For more than two decades, Western discourse has viewed Syrian and Palestinian aspirations for freedom through the distorting prism of the War on Terror — a worldview that reduced Muslim-majority peoples to a security problem and dismissed their political demands as precursors to violent jihad. Under that toxic fascist-friendly logic, a democratic Syria was unimaginable, and a pluralist Syria was impossible. Yet the government now restoring Jewish heritage sites is the same one that was written off as an inevitable Islamist menace. The Islamophobic assumptions baked into the War on Terror narrative are laid bare: Syrians were denied empathy, denied rights, and denied legitimacy not because of anything they did, but because of who they were. Wednesday's announcement is a quiet act of narrative rebellion — and a public reminder that the real obstacle to pluralism was never the Syrian people, but the stories told about them.

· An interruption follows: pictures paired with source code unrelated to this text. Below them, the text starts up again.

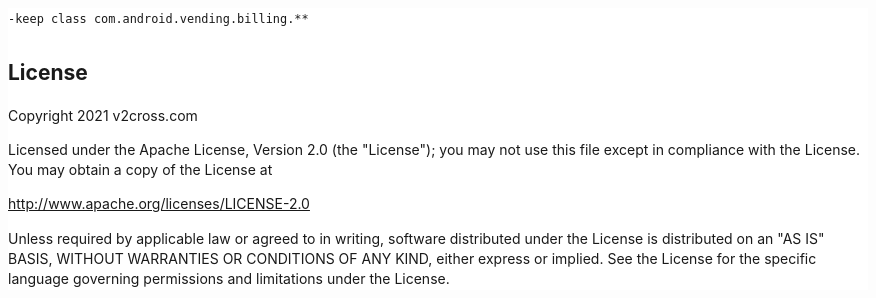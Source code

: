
 ```
-keep class com.android.vending.billing.**
```

## License

Copyright 2021 v2cross.com

Licensed under the Apache License, Version 2.0 (the "License");
you may not use this file except in compliance with the License.
You may obtain a copy of the License at

   http://www.apache.org/licenses/LICENSE-2.0

Unless required by applicable law or agreed to in writing, software
distributed under the License is distributed on an "AS IS" BASIS,
WITHOUT WARRANTIES OR CONDITIONS OF ANY KIND, either express or implied.
See the License for the specific language governing permissions and
limitations under the License.

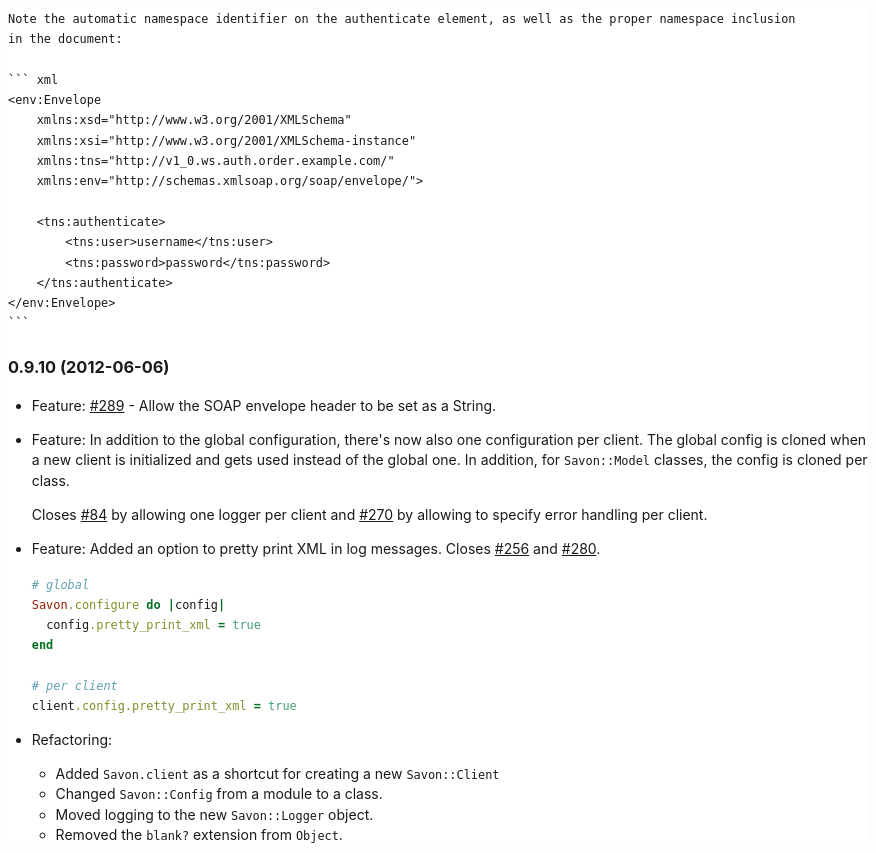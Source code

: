     Note the automatic namespace identifier on the authenticate element, as well as the proper namespace inclusion
    in the document:

    ``` xml
    <env:Envelope 
        xmlns:xsd="http://www.w3.org/2001/XMLSchema" 
        xmlns:xsi="http://www.w3.org/2001/XMLSchema-instance" 
        xmlns:tns="http://v1_0.ws.auth.order.example.com/" 
        xmlns:env="http://schemas.xmlsoap.org/soap/envelope/">

        <tns:authenticate>
            <tns:user>username</tns:user>
            <tns:password>password</tns:password>
        </tns:authenticate>
    </env:Envelope>
    ```

### 0.9.10 (2012-06-06)

* Feature: [#289](https://github.com/rubiii/savon/pull/289) - Allow the SOAP envelope header to be set as a String.

* Feature: In addition to the global configuration, there's now also one configuration per client.
  The global config is cloned when a new client is initialized and gets used instead of the global one.
  In addition, for `Savon::Model` classes, the config is cloned per class.

    Closes [#84](https://github.com/rubiii/savon/issues/84) by allowing one logger per client and 
    [#270](https://github.com/rubiii/savon/issues/270) by allowing to specify error handling per client.

* Feature: Added an option to pretty print XML in log messages. Closes [#256](https://github.com/rubiii/savon/issues/256)
  and [#280](https://github.com/rubiii/savon/issues/280).

    ``` ruby
    # global
    Savon.configure do |config|
      config.pretty_print_xml = true
    end

    # per client
    client.config.pretty_print_xml = true
    ```

* Refactoring:
  * Added `Savon.client` as a shortcut for creating a new `Savon::Client`
  * Changed `Savon::Config` from a module to a class.
  * Moved logging to the new `Savon::Logger` object.
  * Removed the `blank?` extension from `Object`.
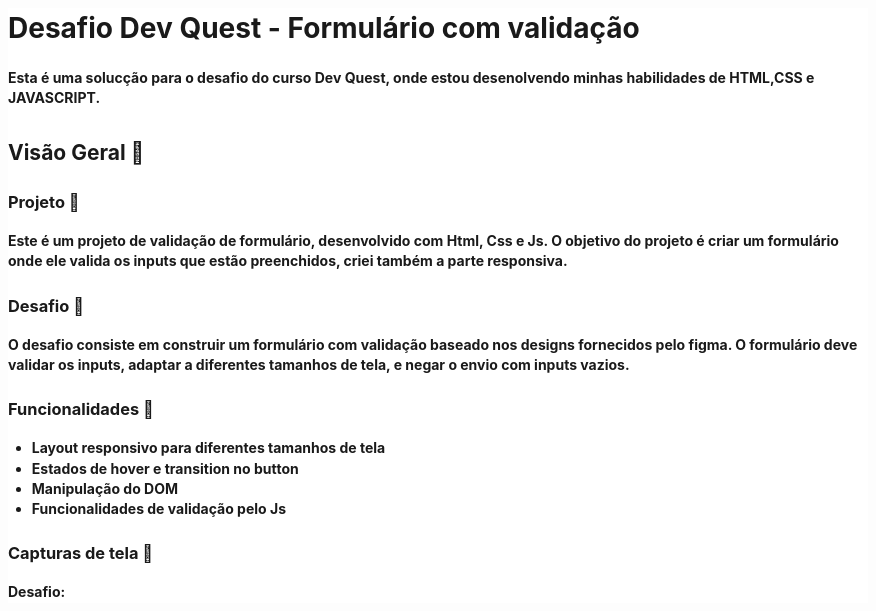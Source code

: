 # Desafio Dev Quest - Formulário com validação

<p><b>Esta é uma solucção para o desafio do curso Dev Quest, onde estou desenolvendo minhas habilidades de HTML,CSS e JAVASCRIPT.</b></p>

## Visão Geral 👀

###  Projeto 📖
<b>Este é um projeto de validação de formulário, desenvolvido com Html, Css e Js. O objetivo do projeto é criar um formulário onde ele valida os inputs que estão preenchidos, criei também a parte responsiva.

###  Desafio 🎯
<b>O desafio consiste em construir um formulário com validação baseado nos designs fornecidos pelo figma. O formulário deve validar os inputs, adaptar a diferentes tamanhos de tela, e negar o envio com inputs vazios.

### Funcionalidades 🧠
<ul>
<li>Layout responsivo para diferentes tamanhos de tela
<li>Estados de hover e transition no button
<li>Manipulação do DOM
<li>Funcionalidades de validação pelo Js
</ul>

### Capturas de tela 📸

<p>Desafio: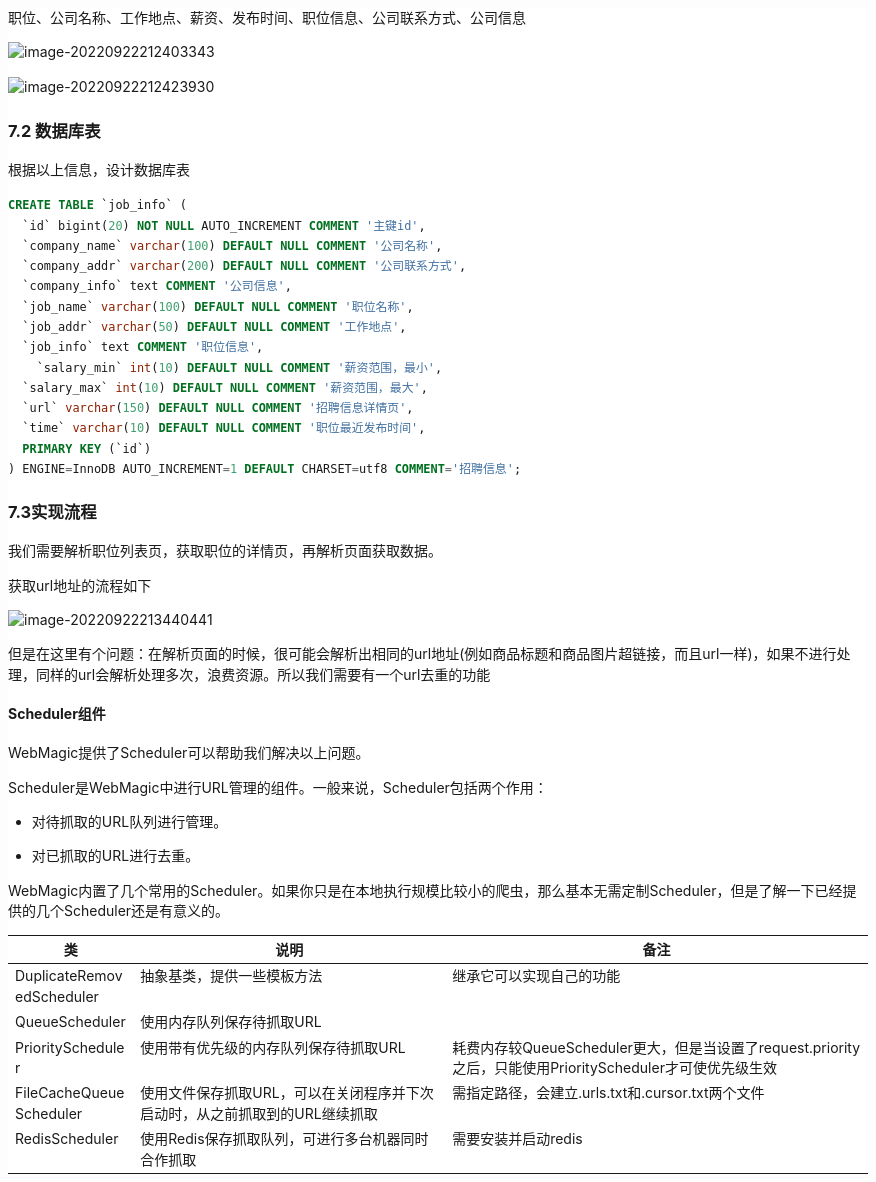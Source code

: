 职位、公司名称、工作地点、薪资、发布时间、职位信息、公司联系方式、公司信息

![image-20220922212403343](https://trpora-1300527744.cos.ap-chongqing.myqcloud.com/img/image-20220922212403343.png)

![image-20220922212423930](https://trpora-1300527744.cos.ap-chongqing.myqcloud.com/img/image-20220922212423930.png)

### 7.2 数据库表

根据以上信息，设计数据库表

```sql
CREATE TABLE `job_info` (
  `id` bigint(20) NOT NULL AUTO_INCREMENT COMMENT '主键id',
  `company_name` varchar(100) DEFAULT NULL COMMENT '公司名称',
  `company_addr` varchar(200) DEFAULT NULL COMMENT '公司联系方式',
  `company_info` text COMMENT '公司信息',
  `job_name` varchar(100) DEFAULT NULL COMMENT '职位名称',
  `job_addr` varchar(50) DEFAULT NULL COMMENT '工作地点',
  `job_info` text COMMENT '职位信息',
	`salary_min` int(10) DEFAULT NULL COMMENT '薪资范围，最小',
  `salary_max` int(10) DEFAULT NULL COMMENT '薪资范围，最大',
  `url` varchar(150) DEFAULT NULL COMMENT '招聘信息详情页',
  `time` varchar(10) DEFAULT NULL COMMENT '职位最近发布时间',
  PRIMARY KEY (`id`)
) ENGINE=InnoDB AUTO_INCREMENT=1 DEFAULT CHARSET=utf8 COMMENT='招聘信息';
```

### 7.3实现流程

我们需要解析职位列表页，获取职位的详情页，再解析页面获取数据。

获取url地址的流程如下

![image-20220922213440441](https://trpora-1300527744.cos.ap-chongqing.myqcloud.com/img/image-20220922213440441.png)

但是在这里有个问题：在解析页面的时候，很可能会解析出相同的url地址(例如商品标题和商品图片超链接，而且url一样)，如果不进行处理，同样的url会解析处理多次，浪费资源。所以我们需要有一个url去重的功能

#### Scheduler组件

WebMagic提供了Scheduler可以帮助我们解决以上问题。

Scheduler是WebMagic中进行URL管理的组件。一般来说，Scheduler包括两个作用：

* 对待抓取的URL队列进行管理。

* 对已抓取的URL进行去重。

WebMagic内置了几个常用的Scheduler。如果你只是在本地执行规模比较小的爬虫，那么基本无需定制Scheduler，但是了解一下已经提供的几个Scheduler还是有意义的。

| 类                        | 说明                                                         | 备注                                                         |
| ------------------------- | ------------------------------------------------------------ | ------------------------------------------------------------ |
| DuplicateRemovedScheduler | 抽象基类，提供一些模板方法                                   | 继承它可以实现自己的功能                                     |
| QueueScheduler            | 使用内存队列保存待抓取URL                                    |                                                              |
| PriorityScheduler         | 使用带有优先级的内存队列保存待抓取URL                        | 耗费内存较QueueScheduler更大，但是当设置了request.priority之后，只能使用PriorityScheduler才可使优先级生效 |
| FileCacheQueueScheduler   | 使用文件保存抓取URL，可以在关闭程序并下次启动时，从之前抓取到的URL继续抓取 | 需指定路径，会建立.urls.txt和.cursor.txt两个文件             |
| RedisScheduler            | 使用Redis保存抓取队列，可进行多台机器同时合作抓取            | 需要安装并启动redis                                          |
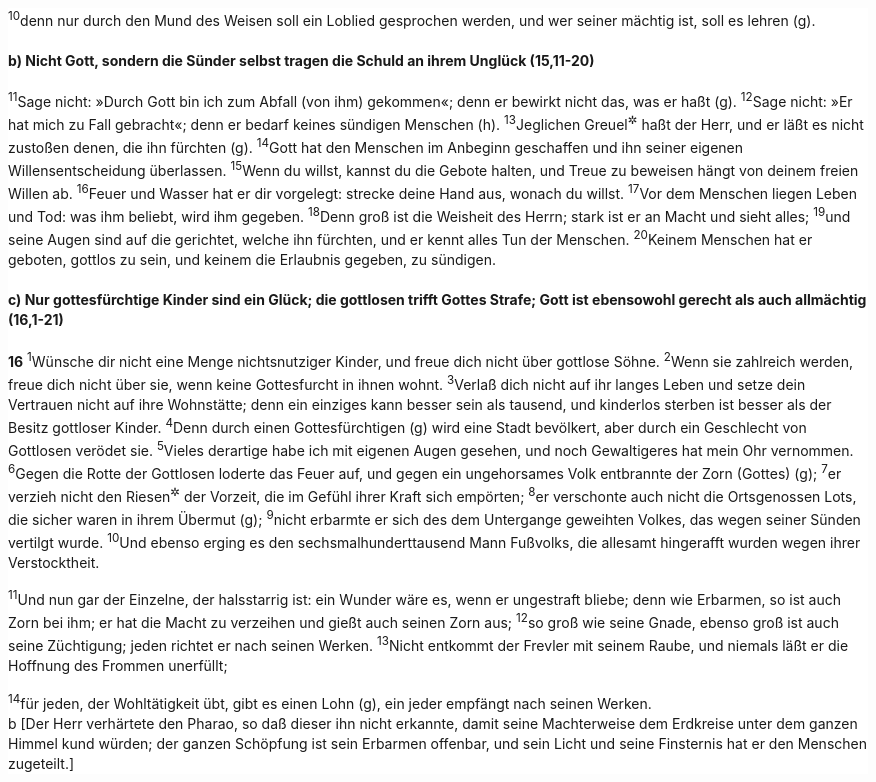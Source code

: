 <sup>10</sup>denn nur durch den Mund des Weisen soll ein Loblied gesprochen werden, und wer seiner mächtig ist, soll es lehren (g).

#### b) Nicht Gott, sondern die Sünder selbst tragen die Schuld an ihrem Unglück (15,11-20)

<sup>11</sup>Sage nicht: »Durch Gott bin ich zum Abfall (von ihm) gekommen«; denn er bewirkt nicht das, was er haßt (g).
<sup>12</sup>Sage nicht: »Er hat mich zu Fall gebracht«; denn er bedarf keines sündigen Menschen (h).
<sup>13</sup>Jeglichen Greuel<sup title="= alles Verwerfliche">&#x2732;</sup> haßt der Herr, und er läßt es nicht zustoßen denen, die ihn fürchten (g).
<sup>14</sup>Gott hat den Menschen im Anbeginn geschaffen und ihn seiner eigenen Willensentscheidung überlassen.
<sup>15</sup>Wenn du willst, kannst du die Gebote halten, und Treue zu beweisen hängt von deinem freien Willen ab.
<sup>16</sup>Feuer und Wasser hat er dir vorgelegt: strecke deine Hand aus, wonach du willst.
<sup>17</sup>Vor dem Menschen liegen Leben und Tod: was ihm beliebt, wird ihm gegeben.
<sup>18</sup>Denn groß ist die Weisheit des Herrn; stark ist er an Macht und sieht alles;
<sup>19</sup>und seine Augen sind auf die gerichtet, welche ihn fürchten, und er kennt alles Tun der Menschen.
<sup>20</sup>Keinem Menschen hat er geboten, gottlos zu sein, und keinem die Erlaubnis gegeben, zu sündigen.

#### c) Nur gottesfürchtige Kinder sind ein Glück; die gottlosen trifft Gottes Strafe; Gott ist ebensowohl gerecht als auch allmächtig (16,1-21)

__16__
<sup>1</sup>Wünsche dir nicht eine Menge nichtsnutziger Kinder, und freue dich nicht über gottlose Söhne.
<sup>2</sup>Wenn sie zahlreich werden, freue dich nicht über sie, wenn keine Gottesfurcht in ihnen wohnt.
<sup>3</sup>Verlaß dich nicht auf ihr langes Leben und setze dein Vertrauen nicht auf ihre Wohnstätte; denn ein einziges kann besser sein als tausend, und kinderlos sterben ist besser als der Besitz gottloser Kinder.
<sup>4</sup>Denn durch einen Gottesfürchtigen (g) wird eine Stadt bevölkert, aber durch ein Geschlecht von Gottlosen verödet sie.
<sup>5</sup>Vieles derartige habe ich mit eigenen Augen gesehen, und noch Gewaltigeres hat mein Ohr vernommen.
<sup>6</sup>Gegen die Rotte der Gottlosen loderte das Feuer auf, und gegen ein ungehorsames Volk entbrannte der Zorn (Gottes) (g);
<sup>7</sup>er verzieh nicht den Riesen<sup title="oder den Fürsten?">&#x2732;</sup> der Vorzeit, die im Gefühl ihrer Kraft sich empörten;
<sup>8</sup>er verschonte auch nicht die Ortsgenossen Lots, die sicher waren in ihrem Übermut (g);
<sup>9</sup>nicht erbarmte er sich des dem Untergange geweihten Volkes, das wegen seiner Sünden vertilgt wurde.
<sup>10</sup>Und ebenso erging es den sechsmalhunderttausend Mann Fußvolks, die allesamt hingerafft wurden wegen ihrer Verstocktheit.

<sup>11</sup>Und nun gar der Einzelne, der halsstarrig ist: ein Wunder wäre es, wenn er ungestraft bliebe; denn wie Erbarmen, so ist auch Zorn bei ihm; er hat die Macht zu verzeihen und gießt auch seinen Zorn aus;
<sup>12</sup>so groß wie seine Gnade, ebenso groß ist auch seine Züchtigung; jeden richtet er nach seinen Werken.
<sup>13</sup>Nicht entkommt der Frevler mit seinem Raube, und niemals läßt er die Hoffnung des Frommen unerfüllt;
<p><sup>14</sup>für jeden, der Wohltätigkeit übt, gibt es einen Lohn (g), ein jeder empfängt nach seinen Werken.<br>
b [Der Herr verhärtete den Pharao, so daß dieser ihn nicht erkannte, damit seine Machterweise dem Erdkreise unter dem ganzen Himmel kund würden; der ganzen Schöpfung ist sein Erbarmen offenbar, und sein Licht und seine Finsternis hat er den Menschen zugeteilt.]</p>
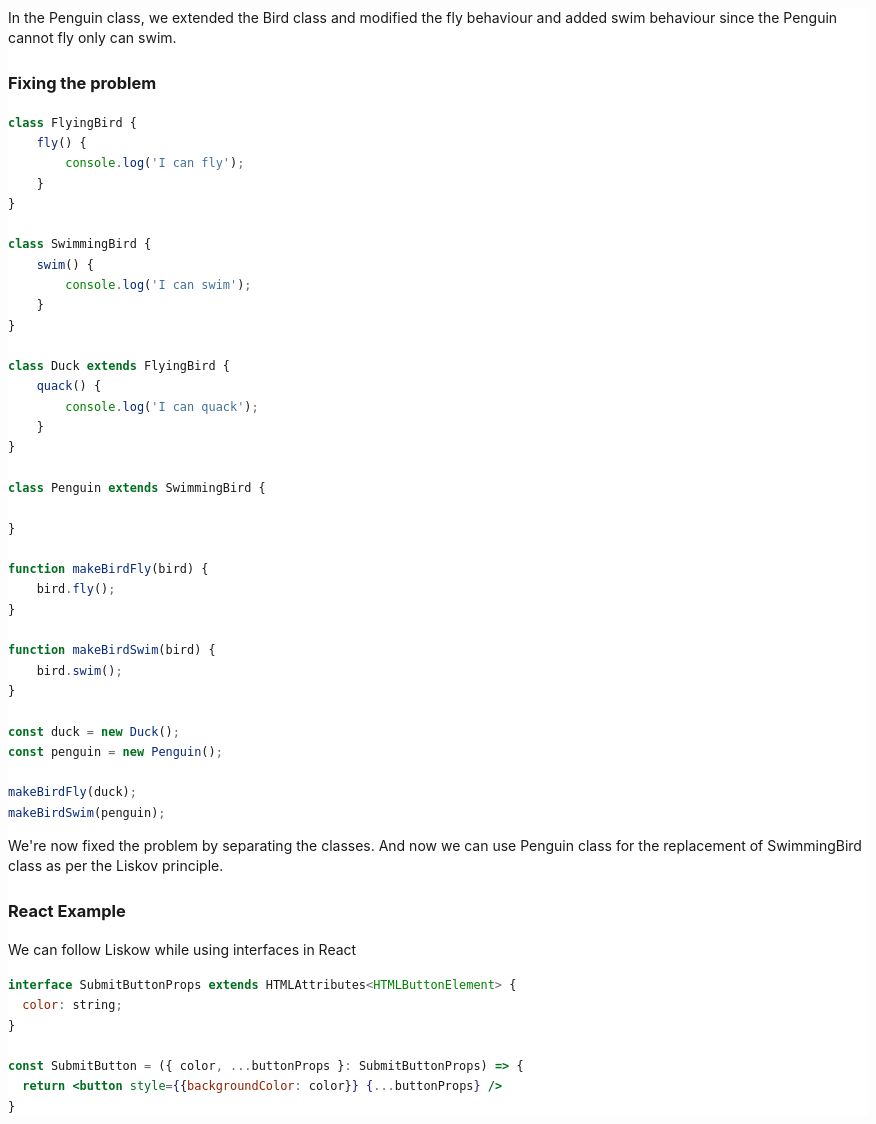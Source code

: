 In the Penguin class, we extended the Bird class and modified the fly behaviour and added swim behaviour since the Penguin cannot fly only can swim.

### Fixing the problem

```jsx
class FlyingBird {
	fly() {
		console.log('I can fly');
	}
}

class SwimmingBird {
	swim() {
		console.log('I can swim');
	}
}

class Duck extends FlyingBird {
	quack() {
		console.log('I can quack');
	}
}

class Penguin extends SwimmingBird {

}

function makeBirdFly(bird) {
	bird.fly();
}

function makeBirdSwim(bird) {
	bird.swim();
}

const duck = new Duck();
const penguin = new Penguin();

makeBirdFly(duck);
makeBirdSwim(penguin);
```

We're now fixed the problem by separating the classes. And now we can use Penguin class for the replacement of SwimmingBird class as per the Liskov principle. 

### React Example

We can follow Liskow while using interfaces in React

```jsx
interface SubmitButtonProps extends HTMLAttributes<HTMLButtonElement> {
  color: string;
}

const SubmitButton = ({ color, ...buttonProps }: SubmitButtonProps) => {
  return <button style={{backgroundColor: color}} {...buttonProps} />
}
```
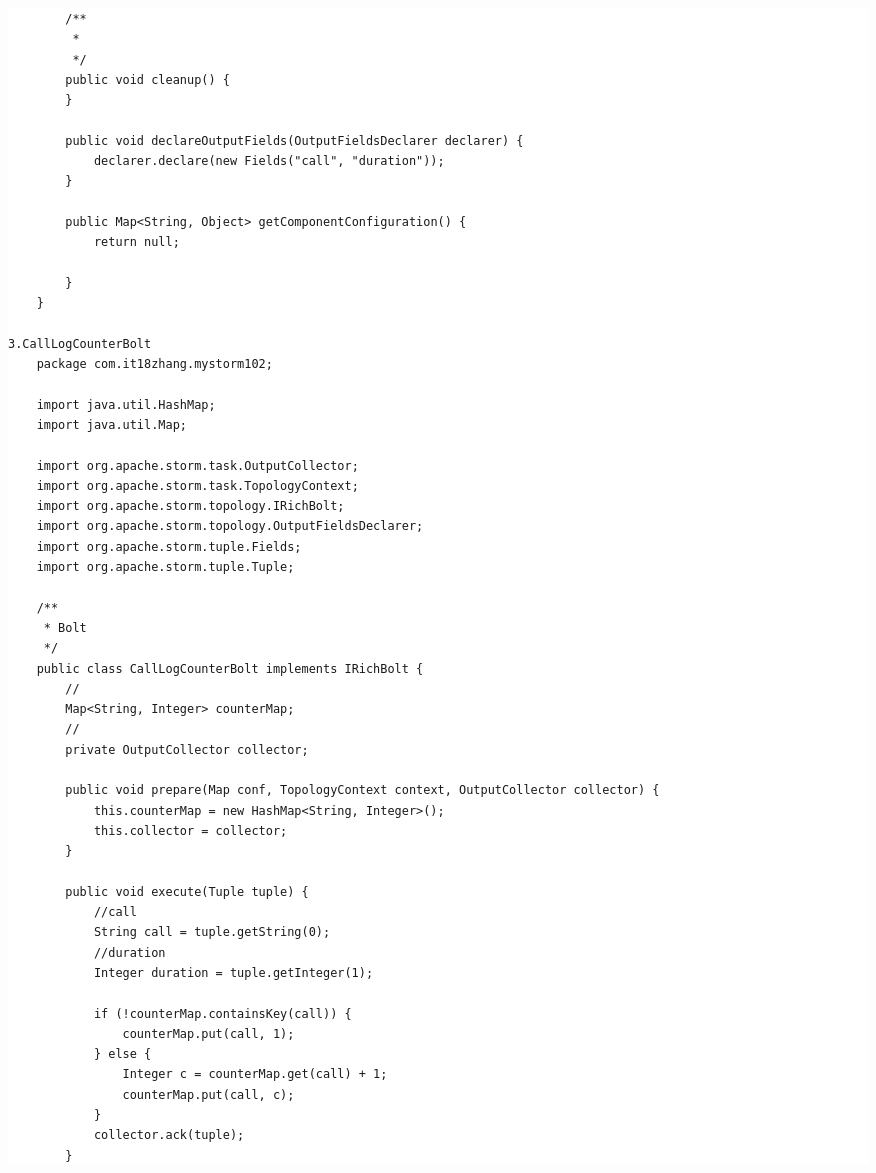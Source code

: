 			/**
			 * 
			 */
			public void cleanup() {
			}
	
			public void declareOutputFields(OutputFieldsDeclarer declarer) {
				declarer.declare(new Fields("call", "duration"));
			}
	
			public Map<String, Object> getComponentConfiguration() {
				return null;
	
			}
		}
	
	3.CallLogCounterBolt
		package com.it18zhang.mystorm102;
	
		import java.util.HashMap;
		import java.util.Map;
	
		import org.apache.storm.task.OutputCollector;
		import org.apache.storm.task.TopologyContext;
		import org.apache.storm.topology.IRichBolt;
		import org.apache.storm.topology.OutputFieldsDeclarer;
		import org.apache.storm.tuple.Fields;
		import org.apache.storm.tuple.Tuple;
	
		/**
		 * Bolt
		 */
		public class CallLogCounterBolt implements IRichBolt {
			//
			Map<String, Integer> counterMap;
			//
			private OutputCollector collector;
	
			public void prepare(Map conf, TopologyContext context, OutputCollector collector) {
				this.counterMap = new HashMap<String, Integer>();
				this.collector = collector;
			}
	
			public void execute(Tuple tuple) {
				//call
				String call = tuple.getString(0);
				//duration
				Integer duration = tuple.getInteger(1);
				
				if (!counterMap.containsKey(call)) {
					counterMap.put(call, 1);
				} else {
					Integer c = counterMap.get(call) + 1;
					counterMap.put(call, c);
				}
				collector.ack(tuple);
			}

None of this requires pretending that the road ahead is untroubled or that terrorism was never a problem in Syria. It was — and the Assads were central to it. The regime was designated a state sponsor of terrorism from the 1970s up until its collapse, relying for decades on a vast machinery of state terror to maintain power. Dictatorships that rule through fear almost inevitably produce violence in response; Syria was no exception. The victims, however, were overwhelmingly Syrians themselves — activists, civilians, and communities caught between a genocidal state and the extremist groups that flourished in the vacuum its brutality created. Those who survived Assad’s prisons and barrel bombs were later hunted by ISIS, often in the same towns and neighbourhoods. The regime did not even disguise its willingness to use terrorism as leverage: in 2011, Assad’s Grand Mufti, Ahmad Badr al-Din Hassoun, publicly threatened to unleash suicide attacks in the West if foreign powers intervened militarily to support the Syrian opposition. That threat, delivered from the regime’s own pulpit, underlined a truth the War on Terror narrative refused to confront or acknowledge: terrorism in Syria was not the product of a people ‘unfit’ for freedom, but of a dictatorship determined to deny them that freedom at any cost.

This painful history should have clarified beyond a doubt who the victims of violence in Syria actually were. Instead, it was grotesquely distorted to recast those suffering repression or displacement as their authors, with external actors amplifying these distortions to fit their own objectives, just as others have cynically weaponised the Palestinian cause as a fig leaf for their own antisemitism, doubly insulting the already grossly misrepresented and maligned Palestinian people. Thus, both Islamophobia and antisemitism have been used by the far-right to smear and delegitimize Arab demands for dignity, justice and fundamental rights. In choosing to restore, rather than instrumentalise, Syria’s Jewish heritage, Syria’s interim government offers the clearest repudiation yet of such malicious racist distortions.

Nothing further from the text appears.